The creation of the Ministry of Natural Resources and the Environment (MNRE) following the November 2011 elections has resulted in serious staffing issues at the Environmental Protection Agency (EPA) since persons have been transferred to the ministry or one of its programmes.
This is according to the annual report of the EPA for the year 2012, released in electronic form in the National Assembly last week.
According to the report, six staff members from the EPA’s core programme were assigned by the MNRE to its Head Office, the National Parks Commission, and the Pick-it-Up Campaign. “As a result, the Natural Resources Management Division battled without a director and a special projects officer, for the entire year. Similarly, the Education, Information and Training Division operated without its sole senior environmental officer and one of its 4 environmental officers,” the report said.

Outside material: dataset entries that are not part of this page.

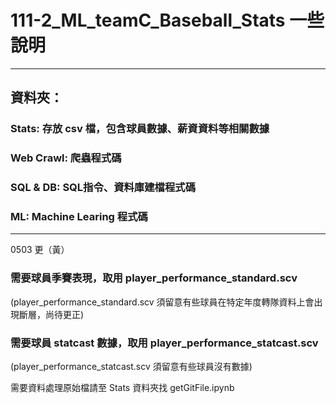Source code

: # 111-2_ML_teamC_Baseball_Stats 一些說明

-----
## 資料夾：
### Stats: 存放 csv 檔，包含球員數據、薪資資料等相關數據
### Web Crawl: 爬蟲程式碼
### SQL & DB: SQL指令、資料庫建檔程式碼
### ML: Machine Learing 程式碼
-----
0503 更（黃）
### 需要球員季賽表現，取用 player_performance_standard.scv
(player_performance_standard.scv 須留意有些球員在特定年度轉隊資料上會出現斷層，尚待更正)<br>
### 需要球員 statcast 數據，取用 player_performance_statcast.scv
(player_performance_statcast.scv 須留意有些球員沒有數據)<br>

需要資料處理原始檔請至 Stats 資料夾找 getGitFile.ipynb
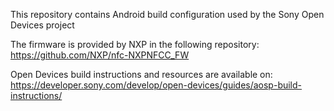 This repository contains Android build configuration used by the Sony Open Devices project

The firmware is provided by NXP in the following repository:
https://github.com/NXP/nfc-NXPNFCC_FW

Open Devices build instructions and resources are available on:
https://developer.sony.com/develop/open-devices/guides/aosp-build-instructions/
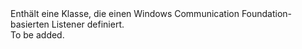 <Namespace Name="Microsoft.ServiceFabric.Services.Communication.Wcf.Runtime">
  <Docs>
    <summary>Enthält eine Klasse, die einen Windows Communication Foundation-basierten Listener definiert.</summary> 
    <remarks>To be added.</remarks>
  </Docs>
</Namespace>
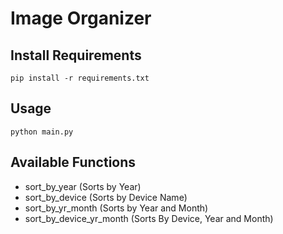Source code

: # Image Organizer

## Install Requirements

    pip install -r requirements.txt

## Usage

    python main.py

## Available Functions


- sort_by_year  (Sorts by Year) 
- sort_by_device (Sorts by Device Name)
- sort_by_yr_month (Sorts by Year and Month)
- sort_by_device_yr_month (Sorts By Device, Year and Month)
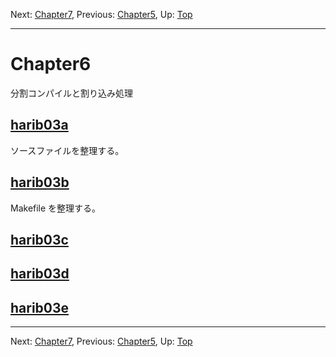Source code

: Next: [Chapter7](chapter7.md), Previous: [Chapter5](chapter5.md), Up: [Top](/README.md)

----

# Chapter6

分割コンパイルと割り込み処理

## [harib03a](harib03a.md)

ソースファイルを整理する。

## [harib03b](harib03b.md)

Makefile を整理する。

## [harib03c](harib03c.md)

## [harib03d](harib03d.md)

## [harib03e](harib03e.md)

----

Next: [Chapter7](chapter7.md), Previous: [Chapter5](chapter5.md), Up: [Top](/README.md)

The report said that there was no movement on the agency’s proposal to split the Environmental Management Division (EMD) into two divisions, each to be managed by a director.
“As such, the EMD continued to grapple with an increasingly excessive workload throughout the year exacerbated by frequent staff turnover,” the report said.
“The agency also grappled with the challenge of completing its work-plan for the year in face of the late receipt of its subvention due to a lengthy delay in the passing of the 2012 National Budget. A total subvention of $160,920,000 was received for year, with $31,000,000 of this amount coming from the Environmental Trust Fund,” the report said.
The EPA said the Marriott project was among 316 environmental authorisations issued during the year and this figure represented an increase of 2 per cent over that of 2011. The permits granted included 65 environmental permits, 75 operational permits, 5 construction permits, 6 letters of authorisation, and 165 noise permits.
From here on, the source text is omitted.